** Aim of the exercise **
The lines below starting at the line containing "Il y a également" and ending at the line containing "# Bot templates" are to be repeated exactly, with both ends kept and nothing else added.

(Stored items from a collection)
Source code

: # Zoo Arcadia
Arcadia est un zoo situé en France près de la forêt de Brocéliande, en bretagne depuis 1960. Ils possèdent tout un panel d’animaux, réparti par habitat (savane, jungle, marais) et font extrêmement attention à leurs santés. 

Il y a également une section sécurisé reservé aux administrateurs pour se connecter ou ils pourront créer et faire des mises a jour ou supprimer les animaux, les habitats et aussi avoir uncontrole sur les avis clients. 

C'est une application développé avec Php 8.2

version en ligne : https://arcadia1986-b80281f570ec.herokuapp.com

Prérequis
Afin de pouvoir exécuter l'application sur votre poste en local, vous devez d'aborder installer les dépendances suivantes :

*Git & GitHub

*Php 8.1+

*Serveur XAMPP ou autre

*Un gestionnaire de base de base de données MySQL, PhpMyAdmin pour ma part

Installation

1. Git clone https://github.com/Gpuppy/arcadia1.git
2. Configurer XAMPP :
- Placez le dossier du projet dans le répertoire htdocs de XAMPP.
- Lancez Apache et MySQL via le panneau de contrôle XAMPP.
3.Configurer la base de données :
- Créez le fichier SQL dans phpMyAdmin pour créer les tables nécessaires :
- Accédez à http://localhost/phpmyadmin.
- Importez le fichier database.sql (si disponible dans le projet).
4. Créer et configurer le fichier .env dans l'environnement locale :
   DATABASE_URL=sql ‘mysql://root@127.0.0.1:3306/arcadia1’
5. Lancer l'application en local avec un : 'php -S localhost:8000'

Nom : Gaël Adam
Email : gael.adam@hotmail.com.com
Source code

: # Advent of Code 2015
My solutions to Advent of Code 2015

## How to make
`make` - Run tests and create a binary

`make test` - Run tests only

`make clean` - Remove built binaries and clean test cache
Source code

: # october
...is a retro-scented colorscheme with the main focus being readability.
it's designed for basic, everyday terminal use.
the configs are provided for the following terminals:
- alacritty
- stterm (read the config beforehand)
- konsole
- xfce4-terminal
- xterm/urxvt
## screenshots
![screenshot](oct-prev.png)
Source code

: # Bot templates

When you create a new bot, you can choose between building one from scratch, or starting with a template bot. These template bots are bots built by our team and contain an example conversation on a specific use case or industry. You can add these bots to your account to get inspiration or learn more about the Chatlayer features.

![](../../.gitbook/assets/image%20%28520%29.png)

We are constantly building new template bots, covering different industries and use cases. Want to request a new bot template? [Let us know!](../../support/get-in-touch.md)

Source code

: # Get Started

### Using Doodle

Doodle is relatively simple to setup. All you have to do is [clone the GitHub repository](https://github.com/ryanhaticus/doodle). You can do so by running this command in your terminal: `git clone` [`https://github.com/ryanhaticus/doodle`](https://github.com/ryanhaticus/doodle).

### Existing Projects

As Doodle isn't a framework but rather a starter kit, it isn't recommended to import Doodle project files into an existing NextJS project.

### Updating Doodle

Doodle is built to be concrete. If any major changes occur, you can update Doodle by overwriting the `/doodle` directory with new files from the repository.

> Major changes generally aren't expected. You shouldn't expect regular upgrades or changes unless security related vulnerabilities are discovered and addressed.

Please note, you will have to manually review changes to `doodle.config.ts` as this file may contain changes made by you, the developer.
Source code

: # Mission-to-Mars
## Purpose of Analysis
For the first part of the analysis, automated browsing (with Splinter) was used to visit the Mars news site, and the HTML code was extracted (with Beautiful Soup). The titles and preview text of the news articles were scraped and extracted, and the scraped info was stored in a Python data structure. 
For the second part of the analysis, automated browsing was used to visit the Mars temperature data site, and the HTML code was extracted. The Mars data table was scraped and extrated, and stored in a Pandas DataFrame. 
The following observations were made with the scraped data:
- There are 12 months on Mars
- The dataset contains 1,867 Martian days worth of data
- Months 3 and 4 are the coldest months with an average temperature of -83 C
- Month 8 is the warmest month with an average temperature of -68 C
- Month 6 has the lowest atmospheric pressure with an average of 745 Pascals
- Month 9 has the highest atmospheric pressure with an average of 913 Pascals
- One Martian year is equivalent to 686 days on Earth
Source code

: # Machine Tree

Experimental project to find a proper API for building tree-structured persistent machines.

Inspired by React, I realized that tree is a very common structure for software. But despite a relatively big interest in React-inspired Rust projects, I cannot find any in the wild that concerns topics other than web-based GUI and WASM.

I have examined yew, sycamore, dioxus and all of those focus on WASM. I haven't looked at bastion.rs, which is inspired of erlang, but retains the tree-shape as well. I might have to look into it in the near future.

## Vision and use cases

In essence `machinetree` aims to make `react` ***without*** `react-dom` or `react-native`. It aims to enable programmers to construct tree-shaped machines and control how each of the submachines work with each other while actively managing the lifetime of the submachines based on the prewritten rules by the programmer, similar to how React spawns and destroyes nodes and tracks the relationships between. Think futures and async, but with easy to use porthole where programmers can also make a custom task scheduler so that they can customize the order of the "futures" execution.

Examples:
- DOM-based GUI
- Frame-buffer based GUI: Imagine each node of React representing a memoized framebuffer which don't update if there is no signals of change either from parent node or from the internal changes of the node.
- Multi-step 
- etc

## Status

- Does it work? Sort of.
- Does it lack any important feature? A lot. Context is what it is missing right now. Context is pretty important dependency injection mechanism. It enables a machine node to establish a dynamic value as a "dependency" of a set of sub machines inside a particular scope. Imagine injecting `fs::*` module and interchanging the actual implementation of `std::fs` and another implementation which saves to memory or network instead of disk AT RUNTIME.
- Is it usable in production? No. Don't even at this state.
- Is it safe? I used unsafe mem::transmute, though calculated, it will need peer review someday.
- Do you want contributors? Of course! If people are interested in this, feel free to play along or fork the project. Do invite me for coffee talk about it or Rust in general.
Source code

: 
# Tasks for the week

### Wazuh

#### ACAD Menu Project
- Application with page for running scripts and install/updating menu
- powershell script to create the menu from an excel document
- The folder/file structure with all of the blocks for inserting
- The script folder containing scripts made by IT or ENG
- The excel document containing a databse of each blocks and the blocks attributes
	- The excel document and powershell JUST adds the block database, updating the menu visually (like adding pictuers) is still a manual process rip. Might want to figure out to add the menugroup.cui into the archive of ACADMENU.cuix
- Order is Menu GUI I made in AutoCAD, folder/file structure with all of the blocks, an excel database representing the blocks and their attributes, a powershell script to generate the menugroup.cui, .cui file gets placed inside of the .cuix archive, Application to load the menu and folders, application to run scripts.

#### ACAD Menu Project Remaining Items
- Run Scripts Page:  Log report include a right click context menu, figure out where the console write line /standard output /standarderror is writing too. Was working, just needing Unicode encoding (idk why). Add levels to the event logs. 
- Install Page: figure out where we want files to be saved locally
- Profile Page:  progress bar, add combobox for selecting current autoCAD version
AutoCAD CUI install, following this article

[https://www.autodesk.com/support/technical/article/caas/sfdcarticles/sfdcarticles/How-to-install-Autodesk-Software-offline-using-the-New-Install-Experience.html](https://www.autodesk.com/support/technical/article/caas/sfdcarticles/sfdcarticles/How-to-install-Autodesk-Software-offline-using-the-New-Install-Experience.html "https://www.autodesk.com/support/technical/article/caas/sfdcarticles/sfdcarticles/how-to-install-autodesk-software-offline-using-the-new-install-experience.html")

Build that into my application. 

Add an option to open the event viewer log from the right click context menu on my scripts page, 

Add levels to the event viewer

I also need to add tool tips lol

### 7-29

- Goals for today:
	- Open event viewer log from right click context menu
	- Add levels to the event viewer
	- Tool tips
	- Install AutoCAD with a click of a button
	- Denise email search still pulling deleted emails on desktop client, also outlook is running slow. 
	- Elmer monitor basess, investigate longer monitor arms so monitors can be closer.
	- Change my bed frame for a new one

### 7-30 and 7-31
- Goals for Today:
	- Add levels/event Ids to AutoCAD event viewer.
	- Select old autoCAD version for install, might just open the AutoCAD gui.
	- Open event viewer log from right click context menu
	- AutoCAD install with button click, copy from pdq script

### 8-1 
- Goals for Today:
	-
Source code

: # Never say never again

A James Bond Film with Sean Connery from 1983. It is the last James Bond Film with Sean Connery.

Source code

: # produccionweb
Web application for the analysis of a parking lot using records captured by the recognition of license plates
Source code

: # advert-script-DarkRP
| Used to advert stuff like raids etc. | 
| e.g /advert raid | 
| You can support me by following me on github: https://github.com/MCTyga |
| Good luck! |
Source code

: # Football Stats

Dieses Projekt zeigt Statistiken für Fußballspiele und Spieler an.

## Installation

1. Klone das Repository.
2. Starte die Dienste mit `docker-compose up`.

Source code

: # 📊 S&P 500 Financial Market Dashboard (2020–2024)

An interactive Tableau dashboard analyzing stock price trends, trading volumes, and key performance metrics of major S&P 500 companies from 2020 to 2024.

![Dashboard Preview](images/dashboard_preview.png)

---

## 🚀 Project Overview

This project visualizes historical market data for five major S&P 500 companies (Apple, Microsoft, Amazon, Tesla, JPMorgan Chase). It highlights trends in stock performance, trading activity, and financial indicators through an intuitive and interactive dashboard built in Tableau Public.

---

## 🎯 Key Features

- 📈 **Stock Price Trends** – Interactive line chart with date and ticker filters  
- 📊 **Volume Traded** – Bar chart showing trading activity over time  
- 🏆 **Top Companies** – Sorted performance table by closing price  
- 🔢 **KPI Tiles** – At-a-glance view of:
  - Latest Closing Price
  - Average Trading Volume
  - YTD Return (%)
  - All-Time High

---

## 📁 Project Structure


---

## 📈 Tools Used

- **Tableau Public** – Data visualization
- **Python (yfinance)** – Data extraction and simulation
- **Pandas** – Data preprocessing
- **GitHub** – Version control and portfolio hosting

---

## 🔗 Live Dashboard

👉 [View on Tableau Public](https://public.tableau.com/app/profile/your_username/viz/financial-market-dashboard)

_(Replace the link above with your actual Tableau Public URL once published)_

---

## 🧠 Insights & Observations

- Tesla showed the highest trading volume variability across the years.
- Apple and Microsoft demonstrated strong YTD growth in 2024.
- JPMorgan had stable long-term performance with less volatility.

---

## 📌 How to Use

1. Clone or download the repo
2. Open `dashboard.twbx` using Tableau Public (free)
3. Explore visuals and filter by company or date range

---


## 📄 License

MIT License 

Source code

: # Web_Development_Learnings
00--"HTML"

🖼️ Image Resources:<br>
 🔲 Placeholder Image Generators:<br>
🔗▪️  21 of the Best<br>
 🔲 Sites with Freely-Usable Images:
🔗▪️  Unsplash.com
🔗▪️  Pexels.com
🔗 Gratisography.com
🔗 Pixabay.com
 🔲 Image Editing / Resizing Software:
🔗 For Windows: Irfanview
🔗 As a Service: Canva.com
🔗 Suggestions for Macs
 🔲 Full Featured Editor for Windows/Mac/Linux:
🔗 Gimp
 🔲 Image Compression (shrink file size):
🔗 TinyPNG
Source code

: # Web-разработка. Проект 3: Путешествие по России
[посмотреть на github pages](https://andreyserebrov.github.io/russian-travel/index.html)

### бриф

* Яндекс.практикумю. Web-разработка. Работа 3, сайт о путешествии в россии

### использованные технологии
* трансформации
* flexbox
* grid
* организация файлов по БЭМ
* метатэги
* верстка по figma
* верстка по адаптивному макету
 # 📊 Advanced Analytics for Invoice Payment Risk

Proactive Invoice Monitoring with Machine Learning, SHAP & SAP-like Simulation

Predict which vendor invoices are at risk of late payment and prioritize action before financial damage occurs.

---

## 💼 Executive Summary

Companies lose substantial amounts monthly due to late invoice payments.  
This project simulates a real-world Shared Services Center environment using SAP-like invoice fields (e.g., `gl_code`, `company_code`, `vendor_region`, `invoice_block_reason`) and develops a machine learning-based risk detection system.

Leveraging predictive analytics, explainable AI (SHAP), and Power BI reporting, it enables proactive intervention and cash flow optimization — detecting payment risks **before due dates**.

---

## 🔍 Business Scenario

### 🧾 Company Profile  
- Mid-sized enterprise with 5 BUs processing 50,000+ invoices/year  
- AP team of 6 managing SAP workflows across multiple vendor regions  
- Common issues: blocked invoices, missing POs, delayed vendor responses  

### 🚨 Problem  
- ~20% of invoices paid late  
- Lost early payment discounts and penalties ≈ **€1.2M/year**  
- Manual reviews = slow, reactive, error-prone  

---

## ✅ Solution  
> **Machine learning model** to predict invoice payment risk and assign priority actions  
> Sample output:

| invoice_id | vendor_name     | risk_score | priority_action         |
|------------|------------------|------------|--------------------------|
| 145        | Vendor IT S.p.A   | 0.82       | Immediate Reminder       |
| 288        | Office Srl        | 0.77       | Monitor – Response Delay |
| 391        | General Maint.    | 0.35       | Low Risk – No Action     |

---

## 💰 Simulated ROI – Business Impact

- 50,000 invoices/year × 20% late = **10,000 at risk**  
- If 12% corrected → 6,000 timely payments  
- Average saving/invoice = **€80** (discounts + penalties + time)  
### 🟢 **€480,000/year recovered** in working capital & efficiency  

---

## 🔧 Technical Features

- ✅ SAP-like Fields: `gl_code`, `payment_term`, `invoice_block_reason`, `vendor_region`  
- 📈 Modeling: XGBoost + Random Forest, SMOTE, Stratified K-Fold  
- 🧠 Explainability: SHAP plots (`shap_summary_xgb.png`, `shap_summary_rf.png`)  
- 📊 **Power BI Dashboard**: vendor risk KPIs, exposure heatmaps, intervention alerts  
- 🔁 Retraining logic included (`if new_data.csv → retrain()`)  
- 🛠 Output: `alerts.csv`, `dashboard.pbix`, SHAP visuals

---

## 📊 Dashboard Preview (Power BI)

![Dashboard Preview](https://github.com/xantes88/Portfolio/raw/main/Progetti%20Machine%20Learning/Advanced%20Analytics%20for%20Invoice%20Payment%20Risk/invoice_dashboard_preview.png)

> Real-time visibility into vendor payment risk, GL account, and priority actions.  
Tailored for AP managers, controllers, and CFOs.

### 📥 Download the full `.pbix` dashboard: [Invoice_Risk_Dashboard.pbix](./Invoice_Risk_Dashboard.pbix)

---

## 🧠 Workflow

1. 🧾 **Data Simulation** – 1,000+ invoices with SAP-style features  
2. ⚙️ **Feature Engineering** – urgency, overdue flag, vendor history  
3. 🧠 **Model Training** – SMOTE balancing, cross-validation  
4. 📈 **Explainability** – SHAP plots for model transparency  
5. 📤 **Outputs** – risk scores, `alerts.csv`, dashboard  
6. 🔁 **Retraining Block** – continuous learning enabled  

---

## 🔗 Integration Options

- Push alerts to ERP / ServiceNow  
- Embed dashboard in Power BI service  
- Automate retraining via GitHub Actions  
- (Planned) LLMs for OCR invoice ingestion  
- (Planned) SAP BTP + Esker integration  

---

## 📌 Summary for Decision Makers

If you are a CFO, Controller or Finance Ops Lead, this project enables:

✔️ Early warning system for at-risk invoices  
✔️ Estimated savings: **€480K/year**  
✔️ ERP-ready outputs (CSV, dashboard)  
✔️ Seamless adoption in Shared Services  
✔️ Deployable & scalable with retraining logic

** Your solution **
Il y a également une section sécurisé reservé aux administrateurs pour se connecter ou ils pourront créer et faire des mises a jour ou supprimer les animaux, les habitats et aussi avoir uncontrole sur les avis clients. 

C'est une application développé avec Php 8.2

version en ligne : https://arcadia1986-b80281f570ec.herokuapp.com

Prérequis
Afin de pouvoir exécuter l'application sur votre poste en local, vous devez d'aborder installer les dépendances suivantes :

*Git & GitHub

*Php 8.1+

*Serveur XAMPP ou autre

*Un gestionnaire de base de base de données MySQL, PhpMyAdmin pour ma part

Installation

1. Git clone https://github.com/Gpuppy/arcadia1.git
2. Configurer XAMPP :
- Placez le dossier du projet dans le répertoire htdocs de XAMPP.
- Lancez Apache et MySQL via le panneau de contrôle XAMPP.
3.Configurer la base de données :
- Créez le fichier SQL dans phpMyAdmin pour créer les tables nécessaires :
- Accédez à http://localhost/phpmyadmin.
- Importez le fichier database.sql (si disponible dans le projet).
4. Créer et configurer le fichier .env dans l'environnement locale :
   DATABASE_URL=sql ‘mysql://root@127.0.0.1:3306/arcadia1’
5. Lancer l'application en local avec un : 'php -S localhost:8000'

Nom : Gaël Adam
Email : gael.adam@hotmail.com.com
Source code

: # Advent of Code 2015
My solutions to Advent of Code 2015

## How to make
`make` - Run tests and create a binary

`make test` - Run tests only

`make clean` - Remove built binaries and clean test cache
Source code

: # october
...is a retro-scented colorscheme with the main focus being readability.
it's designed for basic, everyday terminal use.
the configs are provided for the following terminals:
- alacritty
- stterm (read the config beforehand)
- konsole
- xfce4-terminal
- xterm/urxvt
## screenshots
![screenshot](oct-prev.png)
Source code

: # Bot templates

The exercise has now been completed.